> **Exercise prompt**
Return the data word for word. Pictures are to be omitted.

⁂

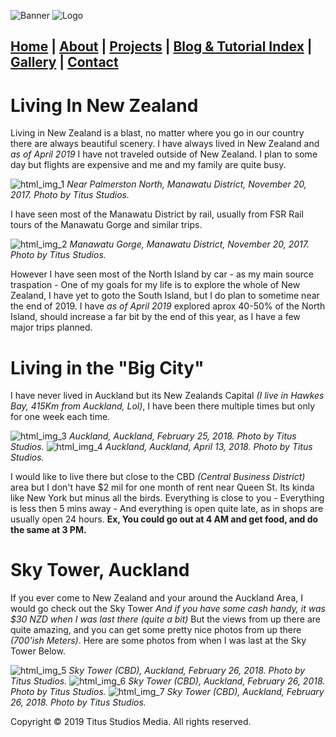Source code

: ![Banner](https://i.imgur.com/eyYTTXB.jpg)
![Logo](https://i.imgur.com/twnTHRC.jpg)

## [Home](https://titusstudiosmediagroup.github.io/)      |      [About](https://titusstudiosmediagroup.github.io/content/pages/about)     |    [Projects](https://titusstudiosmediagroup.github.io/content/pages/projects)      |      [Blog & Tutorial Index](https://titusstudiosmediagroup.github.io/blogindex)      |      [Gallery](https://titusstudiosmediagroup.github.io/content/pages/gallery)      |      [Contact](https://titusstudiosmediagroup.github.io/content/pages/contact)


# Living In New Zealand

Living in New Zealand is a blast, no matter where you go in our country there are always beautiful scenery. I have always lived in New Zealand and *as of April 2019* I have not traveled outside of New Zealand. I plan to some day but flights are expensive and me and my family are quite busy.

![html_img_1](https://i.imgur.com/itAlaFR.jpg)
_Near Palmerston North, Manawatu District, November 20, 2017. Photo by Titus Studios._

I have seen most of the Manawatu District by rail, usually from FSR Rail tours of the Manawatu Gorge and similar trips.

![html_img_2](https://i.imgur.com/wzharxz.jpg)
_Manawatu Gorge, Manawatu District, November 20, 2017. Photo by Titus Studios._

However I have seen most of the North Island by car - as my main source traspation - One of my goals for my life is to explore the whole of New Zealand, I have yet to goto the South Island, but I do plan to sometime near the end of 2019. I have *as of April 2019* explored aprox 40-50% of the North Island, should increase a far bit by the end of this year, as I have a few major trips planned.

# Living in the "Big City"

I have never lived in Auckland but its New Zealands Capital *(I live in Hawkes Bay, 415Km from Auckland, Lol)*, I have been there multiple times but only for one week each time.

![html_img_3](https://i.imgur.com/7R607U4.jpg)
_Auckland, Auckland, February 25, 2018. Photo by Titus Studios._
![html_img_4](https://i.imgur.com/oJcTfFY.jpg)
_Auckland, Auckland, April 13, 2018. Photo by Titus Studios._

I would like to live there but close to the CBD *(Central Business District)* area but I don't have $2 mil for one month of rent near Queen St. Its kinda like New York but minus all the birds. Everything is close to you - Everything is less then 5 mins away - And everything is open quite late, as in shops are usually open 24 hours. **Ex, You could go out at 4 AM and get food, and do the same at 3 PM.**

# Sky Tower, Auckland

If you ever come to New Zealand and your around the Auckland Area, I would go check out the Sky Tower *And if you have some cash handy, it was $30 NZD when I was last there (quite a bit)* But the views from up there are quite amazing, and you can get some pretty nice photos from up there *(700'ish Meters)*. Here are some photos from when I was last at the Sky Tower Below.

![html_img_5](https://i.imgur.com/ua2btn5.jpg)
_Sky Tower (CBD), Auckland, February 26, 2018. Photo by Titus Studios._
![html_img_6](https://i.imgur.com/vUvB28S.jpg)
_Sky Tower (CBD), Auckland, February 26, 2018. Photo by Titus Studios._
![html_img_7](https://i.imgur.com/sojcQHD.jpg)
_Sky Tower (CBD), Auckland, February 26, 2018. Photo by Titus Studios._

Copyright © 2019 Titus Studios Media. All rights reserved.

⁂

> **Output**
Source code

: ![Banner](https://i.imgur.com/eyYTTXB.jpg)
![Logo](https://i.imgur.com/twnTHRC.jpg)

## [Home](https://titusstudiosmediagroup.github.io/)      |      [About](https://titusstudiosmediagroup.github.io/content/pages/about)     |    [Projects](https://titusstudiosmediagroup.github.io/content/pages/projects)      |      [Blog & Tutorial Index](https://titusstudiosmediagroup.github.io/blogindex)      |      [Gallery](https://titusstudiosmediagroup.github.io/content/pages/gallery)      |      [Contact](https://titusstudiosmediagroup.github.io/content/pages/contact)


# Living In New Zealand

Living in New Zealand is a blast, no matter where you go in our country there are always beautiful scenery. I have always lived in New Zealand and *as of April 2019* I have not traveled outside of New Zealand. I plan to some day but flights are expensive and me and my family are quite busy.

![html_img_1](https://i.imgur.com/itAlaFR.jpg)
_Near Palmerston North, Manawatu District, November 20, 2017. Photo by Titus Studios._

I have seen most of the Manawatu District by rail, usually from FSR Rail tours of the Manawatu Gorge and similar trips.

![html_img_2](https://i.imgur.com/wzharxz.jpg)
_Manawatu Gorge, Manawatu District, November 20, 2017. Photo by Titus Studios._

However I have seen most of the North Island by car - as my main source traspation - One of my goals for my life is to explore the whole of New Zealand, I have yet to goto the South Island, but I do plan to sometime near the end of 2019. I have *as of April 2019* explored aprox 40-50% of the North Island, should increase a far bit by the end of this year, as I have a few major trips planned.

# Living in the "Big City"

I have never lived in Auckland but its New Zealands Capital *(I live in Hawkes Bay, 415Km from Auckland, Lol)*, I have been there multiple times but only for one week each time.

![html_img_3](https://i.imgur.com/7R607U4.jpg)
_Auckland, Auckland, February 25, 2018. Photo by Titus Studios._
![html_img_4](https://i.imgur.com/oJcTfFY.jpg)
_Auckland, Auckland, April 13, 2018. Photo by Titus Studios._

I would like to live there but close to the CBD *(Central Business District)* area but I don't have $2 mil for one month of rent near Queen St. Its kinda like New York but minus all the birds. Everything is close to you - Everything is less then 5 mins away - And everything is open quite late, as in shops are usually open 24 hours. **Ex, You could go out at 4 AM and get food, and do the same at 3 PM.**

# Sky Tower, Auckland

If you ever come to New Zealand and your around the Auckland Area, I would go check out the Sky Tower *And if you have some cash handy, it was $30 NZD when I was last there (quite a bit)* But the views from up there are quite amazing, and you can get some pretty nice photos from up there *(700'ish Meters)*. Here are some photos from when I was last at the Sky Tower Below.

![html_img_5](https://i.imgur.com/ua2btn5.jpg)
_Sky Tower (CBD), Auckland, February 26, 2018. Photo by Titus Studios._
![html_img_6](https://i.imgur.com/vUvB28S.jpg)
_Sky Tower (CBD), Auckland, February 26, 2018. Photo by Titus Studios._
![html_img_7](https://i.imgur.com/sojcQHD.jpg)
_Sky Tower (CBD), Auckland, February 26, 2018. Photo by Titus Studios._

Copyright © 2019 Titus Studios Media. All rights reserved.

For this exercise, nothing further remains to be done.